Greek Policemen, Firefighters and Coast Guard Protest Austerity Measures
About 3,000 Greek policemen, firefighters and coast guard personnel demonstrated in Athens on Thursday. They’re angry about losses to jobs and benefits due to cuts in the public sector.
Dressed in their uniforms, the protesters marched to the Ministry of Finance demanding the government backtracks on cutback plans affecting essential emergency services.
Funded by the state, they, like many other Greeks, have also become victims of the government’s austerity drive and have suffered from job losses, wage, benefit and social insurance reductions.
[Dimitris Georgatzis, President, Police Officers Union]:
„We are also part of society, and we are part of the society that is burdened even more than the others. Amongst the ‚indignants‘ in Syntagma square we also have our people and their families and friends.

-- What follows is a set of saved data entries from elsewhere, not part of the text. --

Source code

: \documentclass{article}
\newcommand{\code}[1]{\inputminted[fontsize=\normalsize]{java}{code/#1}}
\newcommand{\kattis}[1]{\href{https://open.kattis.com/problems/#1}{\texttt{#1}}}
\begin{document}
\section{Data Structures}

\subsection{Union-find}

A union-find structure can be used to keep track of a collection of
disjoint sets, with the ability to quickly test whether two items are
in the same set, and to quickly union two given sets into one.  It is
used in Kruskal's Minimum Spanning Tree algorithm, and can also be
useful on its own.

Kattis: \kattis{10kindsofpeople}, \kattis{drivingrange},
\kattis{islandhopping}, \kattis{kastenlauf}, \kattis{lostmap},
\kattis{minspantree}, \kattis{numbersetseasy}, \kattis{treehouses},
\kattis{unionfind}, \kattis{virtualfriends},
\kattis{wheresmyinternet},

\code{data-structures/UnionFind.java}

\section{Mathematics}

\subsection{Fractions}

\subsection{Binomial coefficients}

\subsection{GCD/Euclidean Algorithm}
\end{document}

With all of these problems we therefore feel like the ‚indignants‘.“
Greek police guard the nightly protests outside parliament by Greece’s „indignant“ movement on Athens central Syndagma Square.
Thousands of protesters began camping and demonstrating there every day against austerity measures since May 25.
[Nikolaos Athanatos, Vice President, Firemen’s Union]:
„Yes it’s true, we are all ‚indignants‘ and we unite our voices with them so that we can be heard by those ears that are still plugged.“
The government, under pressure from its lenders, says cutbacks are needed to save the country from defaulting on its borrowings and secure the next aid loan from the EU and IMF.
On Tuesday the government survived a confidence vote after a European ultimatum linking release of the next installment of a 110-billion-euro EU/IMF aid package to a new five-year belt-tightening plan.